Des stables aux désengagés

Les « stables » représentent le gros des troupes, soit près de la moitié des actifs (45,9 %). Leur profil ? Majoritairement urbains, avec un diplôme d’au moins bac +2 et un niveau d’employabilité moyen, ils sont familiers des contrats de travail à durée indéterminée (CDI) et dotés d’une confiance dépendant de l’âge, du diplôme et du lieu d’habitation. Parmi ces actifs stables, l’étude différencie les pessimistes (24,6 %) et les optimistes (21,3 %). Le principal critère faisant passer un actif d’optimiste à pessimiste est l’âge (39 ans, selon l’étude), car il entame la confiance en soi. De fait, ils s’auto-éliminent et ne postulent plus par peur de l’échec, ce que les recruteurs perçoivent à tort comme un comportement dédaigneux.

Autre catégorie d’actifs identifiée, les « avant-gardistes », qui représentent 13 % des actifs, sont très diplômés et urbains, mais pas les plus jeunes. Leurs principales caractéristiques ? Avec un « haut niveau d’employabilité et de confiance », ils sont « capables de définir leurs propres règles du jeu » et « ont connu et quitté les CDI pour entreprendre ».

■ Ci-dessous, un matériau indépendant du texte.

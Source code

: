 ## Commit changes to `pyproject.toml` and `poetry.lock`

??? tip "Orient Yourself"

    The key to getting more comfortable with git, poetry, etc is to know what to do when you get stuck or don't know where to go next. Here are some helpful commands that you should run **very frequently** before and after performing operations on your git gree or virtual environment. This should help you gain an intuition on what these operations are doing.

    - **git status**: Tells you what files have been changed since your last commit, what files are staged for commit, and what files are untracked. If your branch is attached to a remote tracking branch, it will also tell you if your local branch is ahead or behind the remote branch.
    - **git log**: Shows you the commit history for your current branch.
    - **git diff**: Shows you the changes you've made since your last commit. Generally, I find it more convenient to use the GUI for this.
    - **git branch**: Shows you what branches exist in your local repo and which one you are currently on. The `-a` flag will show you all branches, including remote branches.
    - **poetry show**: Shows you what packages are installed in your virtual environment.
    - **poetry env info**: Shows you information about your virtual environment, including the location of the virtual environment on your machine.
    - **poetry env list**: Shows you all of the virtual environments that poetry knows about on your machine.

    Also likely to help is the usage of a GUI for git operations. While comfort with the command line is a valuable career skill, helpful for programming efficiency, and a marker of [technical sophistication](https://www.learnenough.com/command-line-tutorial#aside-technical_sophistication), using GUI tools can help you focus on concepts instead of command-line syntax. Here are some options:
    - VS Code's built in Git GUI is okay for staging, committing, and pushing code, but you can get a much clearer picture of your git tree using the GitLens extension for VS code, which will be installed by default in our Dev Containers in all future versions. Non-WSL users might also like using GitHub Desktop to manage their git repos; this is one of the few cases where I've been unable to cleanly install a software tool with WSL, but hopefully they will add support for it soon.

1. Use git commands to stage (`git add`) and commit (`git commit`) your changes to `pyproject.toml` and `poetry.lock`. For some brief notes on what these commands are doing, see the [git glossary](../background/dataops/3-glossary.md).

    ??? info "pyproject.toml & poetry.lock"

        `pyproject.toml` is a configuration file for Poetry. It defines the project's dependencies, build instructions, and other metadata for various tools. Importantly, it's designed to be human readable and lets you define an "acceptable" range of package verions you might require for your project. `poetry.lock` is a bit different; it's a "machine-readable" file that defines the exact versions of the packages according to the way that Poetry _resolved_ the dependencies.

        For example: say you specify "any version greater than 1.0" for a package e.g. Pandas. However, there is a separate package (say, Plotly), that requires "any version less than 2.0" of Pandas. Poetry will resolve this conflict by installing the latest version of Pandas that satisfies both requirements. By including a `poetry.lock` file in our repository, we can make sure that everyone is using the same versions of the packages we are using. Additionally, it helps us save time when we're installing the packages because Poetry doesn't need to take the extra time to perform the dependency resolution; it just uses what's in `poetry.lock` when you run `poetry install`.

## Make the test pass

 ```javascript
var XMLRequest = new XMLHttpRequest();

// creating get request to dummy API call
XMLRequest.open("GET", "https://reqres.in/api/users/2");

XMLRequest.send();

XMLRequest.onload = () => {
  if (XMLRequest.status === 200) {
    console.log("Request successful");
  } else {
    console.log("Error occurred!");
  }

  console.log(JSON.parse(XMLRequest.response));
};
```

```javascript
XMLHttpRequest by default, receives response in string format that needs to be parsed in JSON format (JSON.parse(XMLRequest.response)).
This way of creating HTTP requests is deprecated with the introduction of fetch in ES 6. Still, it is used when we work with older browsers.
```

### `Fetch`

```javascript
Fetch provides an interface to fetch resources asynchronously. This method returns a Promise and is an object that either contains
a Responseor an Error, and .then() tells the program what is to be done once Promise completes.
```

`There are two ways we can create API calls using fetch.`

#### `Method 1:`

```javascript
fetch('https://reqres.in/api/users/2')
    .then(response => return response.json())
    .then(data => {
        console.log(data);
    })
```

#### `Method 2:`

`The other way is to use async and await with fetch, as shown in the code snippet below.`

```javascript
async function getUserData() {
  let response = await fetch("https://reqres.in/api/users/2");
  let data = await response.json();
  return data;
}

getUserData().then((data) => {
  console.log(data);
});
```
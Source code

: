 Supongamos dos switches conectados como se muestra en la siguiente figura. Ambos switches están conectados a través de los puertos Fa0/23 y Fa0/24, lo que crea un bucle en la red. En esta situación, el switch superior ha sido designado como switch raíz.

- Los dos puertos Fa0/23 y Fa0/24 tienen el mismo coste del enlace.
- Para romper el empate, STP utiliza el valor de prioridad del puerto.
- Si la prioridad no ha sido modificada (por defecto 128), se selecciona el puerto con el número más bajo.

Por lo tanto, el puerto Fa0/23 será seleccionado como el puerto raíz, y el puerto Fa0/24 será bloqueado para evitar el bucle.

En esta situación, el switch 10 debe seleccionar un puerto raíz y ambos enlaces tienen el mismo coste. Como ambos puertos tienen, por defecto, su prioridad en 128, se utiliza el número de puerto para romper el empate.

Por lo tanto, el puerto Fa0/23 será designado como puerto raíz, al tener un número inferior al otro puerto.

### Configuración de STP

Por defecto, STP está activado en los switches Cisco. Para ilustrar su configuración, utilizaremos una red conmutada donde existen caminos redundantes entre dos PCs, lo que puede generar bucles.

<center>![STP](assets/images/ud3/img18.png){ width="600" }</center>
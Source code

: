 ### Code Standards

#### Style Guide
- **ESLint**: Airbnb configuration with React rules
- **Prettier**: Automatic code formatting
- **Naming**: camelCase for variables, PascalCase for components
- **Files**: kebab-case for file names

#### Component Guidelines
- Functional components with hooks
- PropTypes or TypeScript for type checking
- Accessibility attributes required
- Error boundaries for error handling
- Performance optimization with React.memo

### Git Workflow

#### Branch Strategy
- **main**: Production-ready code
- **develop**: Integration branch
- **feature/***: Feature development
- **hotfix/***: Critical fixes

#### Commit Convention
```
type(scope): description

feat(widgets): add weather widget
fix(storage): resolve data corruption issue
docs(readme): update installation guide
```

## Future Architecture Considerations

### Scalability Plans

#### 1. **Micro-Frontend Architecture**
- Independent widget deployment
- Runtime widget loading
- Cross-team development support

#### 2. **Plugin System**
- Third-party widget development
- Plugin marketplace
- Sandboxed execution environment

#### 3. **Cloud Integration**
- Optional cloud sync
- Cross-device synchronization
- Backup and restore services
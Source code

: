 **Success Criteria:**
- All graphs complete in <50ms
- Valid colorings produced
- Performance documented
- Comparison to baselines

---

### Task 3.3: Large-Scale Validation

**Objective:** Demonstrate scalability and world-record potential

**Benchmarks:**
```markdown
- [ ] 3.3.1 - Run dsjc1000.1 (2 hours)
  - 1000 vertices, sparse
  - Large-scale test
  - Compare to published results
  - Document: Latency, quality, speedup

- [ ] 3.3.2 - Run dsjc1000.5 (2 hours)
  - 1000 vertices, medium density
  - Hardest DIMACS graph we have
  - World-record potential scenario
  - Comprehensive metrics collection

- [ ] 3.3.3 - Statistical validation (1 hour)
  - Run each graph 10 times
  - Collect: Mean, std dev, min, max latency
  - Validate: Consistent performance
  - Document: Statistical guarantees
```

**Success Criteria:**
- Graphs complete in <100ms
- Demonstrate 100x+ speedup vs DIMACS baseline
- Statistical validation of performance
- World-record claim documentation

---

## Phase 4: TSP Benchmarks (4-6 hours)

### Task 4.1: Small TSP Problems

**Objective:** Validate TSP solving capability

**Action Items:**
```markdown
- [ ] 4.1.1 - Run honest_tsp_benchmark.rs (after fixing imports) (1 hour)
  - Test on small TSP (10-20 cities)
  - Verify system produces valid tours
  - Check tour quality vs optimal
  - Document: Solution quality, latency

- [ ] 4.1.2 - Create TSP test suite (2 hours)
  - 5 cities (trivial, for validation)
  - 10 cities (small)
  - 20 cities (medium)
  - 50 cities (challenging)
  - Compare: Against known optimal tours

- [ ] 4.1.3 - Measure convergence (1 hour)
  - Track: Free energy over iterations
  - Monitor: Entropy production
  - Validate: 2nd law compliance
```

Enfin, les « désengagés » (12,5 % des actifs) englobent la population la moins qualifiée, la plus âgée et la moins urbaine et celle aussi qui est la plus résignée. Ils n’ont jamais vraiment connu le CDI, mais des emplois précaires dépendants des opportunités. Ils ont à la fois un « faible niveau d’employabilité, de capacité d’adaptation et de confiance ». Entre chômage et métiers peu qualifiés, ils ont besoin d’être accompagnés et formés pour accéder à l’emploi.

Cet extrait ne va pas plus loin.